Start of Records to process
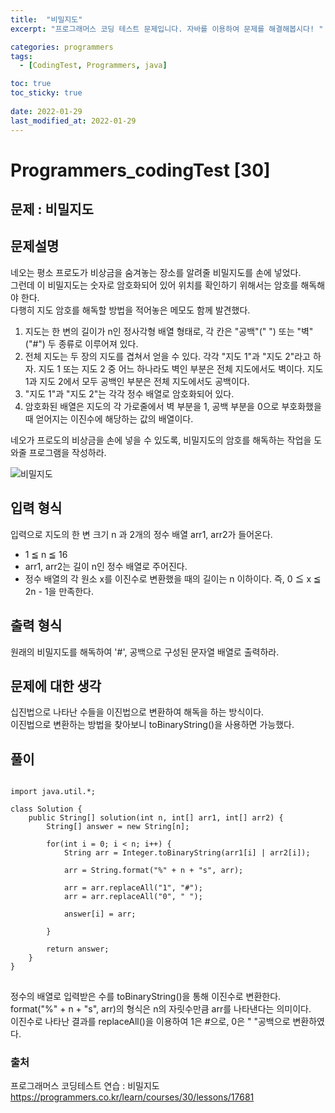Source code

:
```yaml
---
title:  "비밀지도"
excerpt: "프로그래머스 코딩 테스트 문제입니다. 자바를 이용하여 문제를 해결해봅시다! "

categories: programmers
tags:
  - [CodingTest, Programmers, java]

toc: true
toc_sticky: true
 
date: 2022-01-29
last_modified_at: 2022-01-29
---
```

# Programmers_codingTest [30]

## 문제 : 비밀지도

## 문제설명  
네오는 평소 프로도가 비상금을 숨겨놓는 장소를 알려줄 비밀지도를 손에 넣었다.  
그런데 이 비밀지도는 숫자로 암호화되어 있어 위치를 확인하기 위해서는 암호를 해독해야 한다.  
다행히 지도 암호를 해독할 방법을 적어놓은 메모도 함께 발견했다.  
1. 지도는 한 변의 길이가 n인 정사각형 배열 형태로, 각 칸은 "공백"(" ") 또는 "벽"("#") 두 종류로 이루어져 있다.  
2. 전체 지도는 두 장의 지도를 겹쳐서 얻을 수 있다. 각각 "지도 1"과 "지도 2"라고 하자. 지도 1 또는 지도 2 중 어느 하나라도 벽인 부분은 전체 지도에서도 벽이다. 지도 1과 지도 2에서 모두 공백인 부분은 전체 지도에서도 공백이다.  
3. "지도 1"과 "지도 2"는 각각 정수 배열로 암호화되어 있다.  
4. 암호화된 배열은 지도의 각 가로줄에서 벽 부분을 1, 공백 부분을 0으로 부호화했을 때 얻어지는 이진수에 해당하는 값의 배열이다.  
  
네오가 프로도의 비상금을 손에 넣을 수 있도록, 비밀지도의 암호를 해독하는 작업을 도와줄 프로그램을 작성하라.  

![비밀지도](http://t1.kakaocdn.net/welcome2018/secret8.png)

## 입력 형식
입력으로 지도의 한 변 크기 n 과 2개의 정수 배열 arr1, arr2가 들어온다.  
  
- 1 ≦ n ≦ 16  
- arr1, arr2는 길이 n인 정수 배열로 주어진다.  
- 정수 배열의 각 원소 x를 이진수로 변환했을 때의 길이는 n 이하이다. 즉, 0 ≦ x ≦ 2n - 1을 만족한다.  

## 출력 형식
원래의 비밀지도를 해독하여 '#', 공백으로 구성된 문자열 배열로 출력하라.  

## 문제에 대한 생각
십진법으로 나타난 수들을 이진법으로 변환하여 해독을 하는 방식이다.  
이진법으로 변환하는 방법을 찾아보니 toBinaryString()을 사용하면 가능했다.  

## 풀이
<pre>
<code>
import java.util.*;

class Solution {
    public String[] solution(int n, int[] arr1, int[] arr2) {
        String[] answer = new String[n];
        
        for(int i = 0; i < n; i++) {
            String arr = Integer.toBinaryString(arr1[i] | arr2[i]);
            
            arr = String.format("%" + n + "s", arr);
            
            arr = arr.replaceAll("1", "#");
            arr = arr.replaceAll("0", " ");
            
            answer[i] = arr;
            
        }
        
        return answer;
    }
}
</code>
</pre>
정수의 배열로 입력받은 수를 toBinaryString()을 통해 이진수로 변환한다.  
format("%" + n + "s", arr)의 형식은 n의 자릿수만큼 arr를 나타낸다는 의미이다.  
이진수로 나타난 결과를 replaceAll()을 이용하여 1은 #으로, 0은 " "공백으로 변환하였다.  

### 출처

프로그래머스 코딩테스트 연습 : 비밀지도  
https://programmers.co.kr/learn/courses/30/lessons/17681
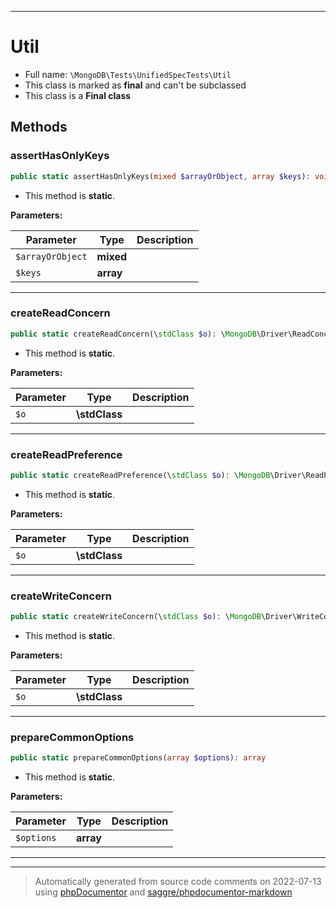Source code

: ***

# Util





* Full name: `\MongoDB\Tests\UnifiedSpecTests\Util`
* This class is marked as **final** and can't be subclassed
* This class is a **Final class**




## Methods


### assertHasOnlyKeys



```php
public static assertHasOnlyKeys(mixed $arrayOrObject, array $keys): void
```



* This method is **static**.




**Parameters:**

| Parameter | Type | Description |
|-----------|------|-------------|
| `$arrayOrObject` | **mixed** |  |
| `$keys` | **array** |  |




***

### createReadConcern



```php
public static createReadConcern(\stdClass $o): \MongoDB\Driver\ReadConcern
```



* This method is **static**.




**Parameters:**

| Parameter | Type | Description |
|-----------|------|-------------|
| `$o` | **\stdClass** |  |




***

### createReadPreference



```php
public static createReadPreference(\stdClass $o): \MongoDB\Driver\ReadPreference
```



* This method is **static**.




**Parameters:**

| Parameter | Type | Description |
|-----------|------|-------------|
| `$o` | **\stdClass** |  |




***

### createWriteConcern



```php
public static createWriteConcern(\stdClass $o): \MongoDB\Driver\WriteConcern
```



* This method is **static**.




**Parameters:**

| Parameter | Type | Description |
|-----------|------|-------------|
| `$o` | **\stdClass** |  |




***

### prepareCommonOptions



```php
public static prepareCommonOptions(array $options): array
```



* This method is **static**.




**Parameters:**

| Parameter | Type | Description |
|-----------|------|-------------|
| `$options` | **array** |  |




***


***
> Automatically generated from source code comments on 2022-07-13 using [phpDocumentor](http://www.phpdoc.org/) and [saggre/phpdocumentor-markdown](https://github.com/Saggre/phpDocumentor-markdown)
End of Records to process
Directions: Pick out and copy the lines of the entries that hold the string "replaceAll".

Expected answer:
            arr = arr.replaceAll("1", "#");
            arr = arr.replaceAll("0", " ");
이진수로 나타난 결과를 replaceAll()을 이용하여 1은 #으로, 0은 " "공백으로 변환하였다.  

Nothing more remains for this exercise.